Not that I miss it terribly. I seem to have a large capacity to adapt to this city, I am not sure whether that's the cities fault or mine. In any case, I am used to MODERATE Chinese food by now (a little spicy? What do you mean?), as well as to chopsticks (really, I mean, using two hands to eat food is not efficient!). I don't feel so troubled by people staring at me anymore, I have learnt to ignore most of it. That was hard at first: I would look at someone in the subway sitting in front of me, and notice he was looking at me. As courtesy dictates, I'd look away. If I by chance would glance back, the person would still be staring at me. Now there are few people who would survive the shame of being caught staring at someone TWICE. That would immediately mean a stop in the staring, anywhere else I've been in this world. Chinese people, however, seem to be quite impervious to this type of thing. You might catch them staring 5, 6 times. I know from sources that some Western girls deal with it by blowing them a kiss, which seems to work fine on men (yeah THAT does seem to embarrass them) so I think I might try that someday, instead of slapping the person in front of me like I really feel like doing. 
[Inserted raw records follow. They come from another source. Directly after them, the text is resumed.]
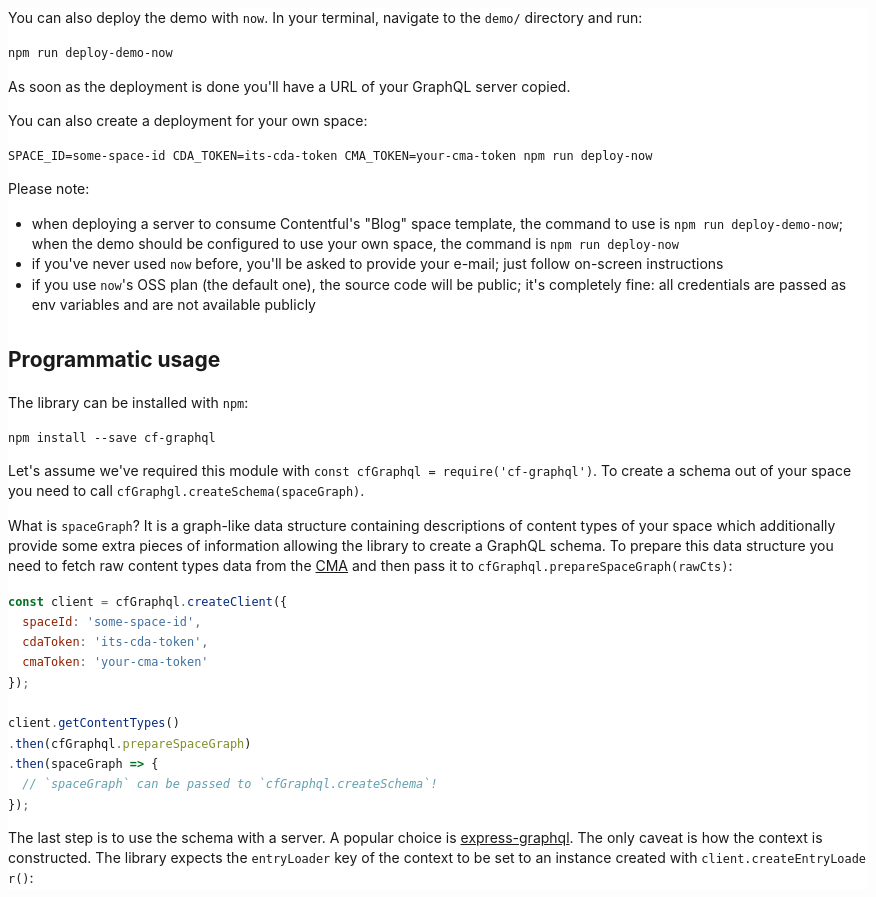 You can also deploy the demo with `now`. In your terminal, navigate to the `demo/` directory and run:

```
npm run deploy-demo-now
```

As soon as the deployment is done you'll have a URL of your GraphQL server copied.

You can also create a deployment for your own space:

```
SPACE_ID=some-space-id CDA_TOKEN=its-cda-token CMA_TOKEN=your-cma-token npm run deploy-now
```

Please note:

- when deploying a server to consume Contentful's "Blog" space template, the command to use is `npm run deploy-demo-now`; when the demo should be configured to use your own space, the command is `npm run deploy-now`
- if you've never used `now` before, you'll be asked to provide your e-mail; just follow on-screen instructions
- if you use `now`'s OSS plan (the default one), the source code will be public; it's completely fine: all credentials are passed as env variables and are not available publicly


## Programmatic usage

The library can be installed with `npm`:

```
npm install --save cf-graphql
```

Let's assume we've required this module with `const cfGraphql = require('cf-graphql')`. To create a schema out of your space you need to call `cfGraphgl.createSchema(spaceGraph)`.

What is `spaceGraph`? It is a graph-like data structure containing descriptions of content types of your space which additionally provide some extra pieces of information allowing the library to create a GraphQL schema. To prepare this data structure you need to fetch raw content types data from the [CMA](https://www.contentful.com/developers/docs/references/content-management-api/) and then pass it to `cfGraphql.prepareSpaceGraph(rawCts)`:

```js
const client = cfGraphql.createClient({
  spaceId: 'some-space-id',
  cdaToken: 'its-cda-token',
  cmaToken: 'your-cma-token'
});

client.getContentTypes()
.then(cfGraphql.prepareSpaceGraph)
.then(spaceGraph => {
  // `spaceGraph` can be passed to `cfGraphql.createSchema`!
});
```

The last step is to use the schema with a server. A popular choice is [express-graphql](https://github.com/graphql/express-graphql). The only caveat is how the context is constructed. The library expects the `entryLoader` key of the context to be set to an instance created with `client.createEntryLoader()`:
Anyway, you learn to deal with it. I've learnt to risk my life every time I cross a street in order to get to the other side within half an hour (if there are traffic lights, wait for green and then try skipping around the motorcycles and bicycles and cars that turn who are all cheerfully colourblind. If no traffic lights are available, get together with at least, say, 8 people and walk, looking as self-assured as humanely possible, praying that the car drivers don't want to kill 8 people at the same time). I got used to not really understanding what I'm buying at all (today I used milk instead of cream for a sauce, weird brownish mushrooms instead of champignons, and noodles that looked like see-through plastic strings instead of spaghetti. I have decided to christen them ghost noodles.) I'm also completely used to my room and apartment now. I guess that human beings are just extremely adaptive. Or maybe it helps to have a background in messy South America. 
Lanterns...
...lots of them
For lunch/dinner we had Beijing duck, since one of my roommates (the Austrian one) is leaving quite soon and she had never tasted it before. I must say I wasn't too keen- I keep seeing the cute little ducklings swimming in the canals in my head. But I tried some, and was almost relieved to find I don't quite like it. At the same place we found a worm in our broccoli, which everyone except for me took with a calmness of spirit I would have believed impossible. 'It can happen anywhere with vegetables..' 'Yes, of course'. Outside the restaurant the street was covered in bright lanterns, and I thought... I could be happy here.